#### ASSIGNMENT:
For the word "positive", copy every line of the material that includes it.

^^^^^^^^^^^^^^^^

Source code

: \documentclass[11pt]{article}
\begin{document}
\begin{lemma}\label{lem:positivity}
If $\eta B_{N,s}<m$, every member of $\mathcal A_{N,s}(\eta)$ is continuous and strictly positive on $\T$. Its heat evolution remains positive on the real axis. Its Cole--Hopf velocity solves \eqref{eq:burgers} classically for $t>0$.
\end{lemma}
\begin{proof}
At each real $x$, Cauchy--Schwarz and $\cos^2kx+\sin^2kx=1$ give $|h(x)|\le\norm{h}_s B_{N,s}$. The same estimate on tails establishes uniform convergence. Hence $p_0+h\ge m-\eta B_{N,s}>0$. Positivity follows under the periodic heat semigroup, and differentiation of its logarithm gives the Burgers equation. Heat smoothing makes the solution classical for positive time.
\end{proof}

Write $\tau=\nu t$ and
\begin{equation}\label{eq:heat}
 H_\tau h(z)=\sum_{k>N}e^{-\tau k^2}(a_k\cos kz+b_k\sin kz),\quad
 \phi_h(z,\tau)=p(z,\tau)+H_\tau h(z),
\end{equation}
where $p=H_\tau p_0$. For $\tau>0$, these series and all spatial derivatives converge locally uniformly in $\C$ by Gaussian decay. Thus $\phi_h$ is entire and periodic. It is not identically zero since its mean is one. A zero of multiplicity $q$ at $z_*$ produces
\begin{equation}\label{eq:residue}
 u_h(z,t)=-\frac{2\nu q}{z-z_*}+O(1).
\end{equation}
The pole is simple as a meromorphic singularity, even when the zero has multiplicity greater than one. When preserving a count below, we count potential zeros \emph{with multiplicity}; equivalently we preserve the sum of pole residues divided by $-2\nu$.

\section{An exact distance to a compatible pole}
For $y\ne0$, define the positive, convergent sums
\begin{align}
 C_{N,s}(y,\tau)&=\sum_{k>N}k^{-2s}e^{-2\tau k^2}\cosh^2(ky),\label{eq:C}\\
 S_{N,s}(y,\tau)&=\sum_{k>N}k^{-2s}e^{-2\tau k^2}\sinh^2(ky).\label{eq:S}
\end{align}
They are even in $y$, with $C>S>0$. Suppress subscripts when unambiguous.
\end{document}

^^^^^^^^^^^^^^^^

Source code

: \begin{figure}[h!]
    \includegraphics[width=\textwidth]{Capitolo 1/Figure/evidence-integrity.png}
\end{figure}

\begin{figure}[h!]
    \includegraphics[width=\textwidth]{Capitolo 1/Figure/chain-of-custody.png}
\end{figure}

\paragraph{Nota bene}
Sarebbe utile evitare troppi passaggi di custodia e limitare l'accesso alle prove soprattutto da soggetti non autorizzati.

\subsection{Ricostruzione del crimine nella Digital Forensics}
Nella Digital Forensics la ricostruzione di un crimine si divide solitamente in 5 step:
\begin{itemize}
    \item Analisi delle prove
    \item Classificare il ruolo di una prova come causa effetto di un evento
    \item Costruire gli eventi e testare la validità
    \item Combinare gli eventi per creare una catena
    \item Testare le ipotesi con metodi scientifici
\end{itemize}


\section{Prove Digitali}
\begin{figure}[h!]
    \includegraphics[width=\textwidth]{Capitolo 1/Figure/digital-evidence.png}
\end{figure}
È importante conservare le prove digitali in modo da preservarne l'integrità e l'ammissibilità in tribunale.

^^^^^^^^^^^^^^^^

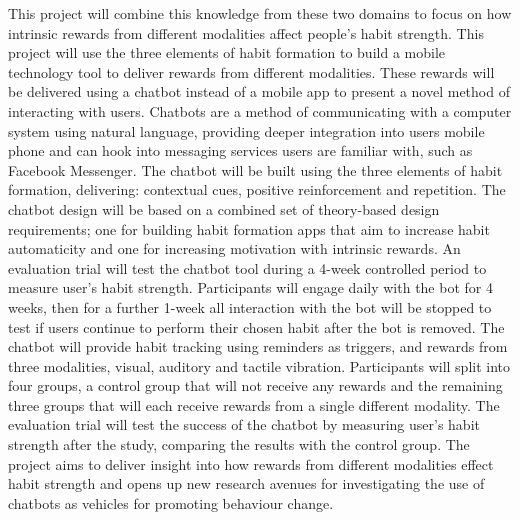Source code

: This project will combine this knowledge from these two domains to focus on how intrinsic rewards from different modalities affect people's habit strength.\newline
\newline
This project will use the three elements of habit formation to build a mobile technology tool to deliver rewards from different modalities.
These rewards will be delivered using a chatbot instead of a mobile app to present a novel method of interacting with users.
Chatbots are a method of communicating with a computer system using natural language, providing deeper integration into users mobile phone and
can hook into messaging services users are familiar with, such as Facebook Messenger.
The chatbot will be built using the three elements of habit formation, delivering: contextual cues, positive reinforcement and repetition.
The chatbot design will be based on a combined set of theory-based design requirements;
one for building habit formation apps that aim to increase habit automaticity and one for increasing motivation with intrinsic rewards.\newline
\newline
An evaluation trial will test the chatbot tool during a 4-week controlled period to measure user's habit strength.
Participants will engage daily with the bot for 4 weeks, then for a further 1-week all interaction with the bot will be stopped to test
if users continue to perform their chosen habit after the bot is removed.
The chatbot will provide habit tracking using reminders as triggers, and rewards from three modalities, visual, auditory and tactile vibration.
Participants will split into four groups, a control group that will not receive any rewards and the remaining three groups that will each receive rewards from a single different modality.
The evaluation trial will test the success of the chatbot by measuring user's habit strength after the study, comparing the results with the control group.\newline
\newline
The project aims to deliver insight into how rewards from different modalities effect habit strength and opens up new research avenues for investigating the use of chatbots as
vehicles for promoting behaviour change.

^^^^^^^^^^^^^^^^

#### RESPONSE AREA:
If $\eta B_{N,s}<m$, every member of $\mathcal A_{N,s}(\eta)$ is continuous and strictly positive on $\T$. Its heat evolution remains positive on the real axis. Its Cole--Hopf velocity solves \eqref{eq:burgers} classically for $t>0$.
At each real $x$, Cauchy--Schwarz and $\cos^2kx+\sin^2kx=1$ give $|h(x)|\le\norm{h}_s B_{N,s}$. The same estimate on tails establishes uniform convergence. Hence $p_0+h\ge m-\eta B_{N,s}>0$. Positivity follows under the periodic heat semigroup, and differentiation of its logarithm gives the Burgers equation. Heat smoothing makes the solution classical for positive time.
For $y\ne0$, define the positive, convergent sums
The chatbot will be built using the three elements of habit formation, delivering: contextual cues, positive reinforcement and repetition.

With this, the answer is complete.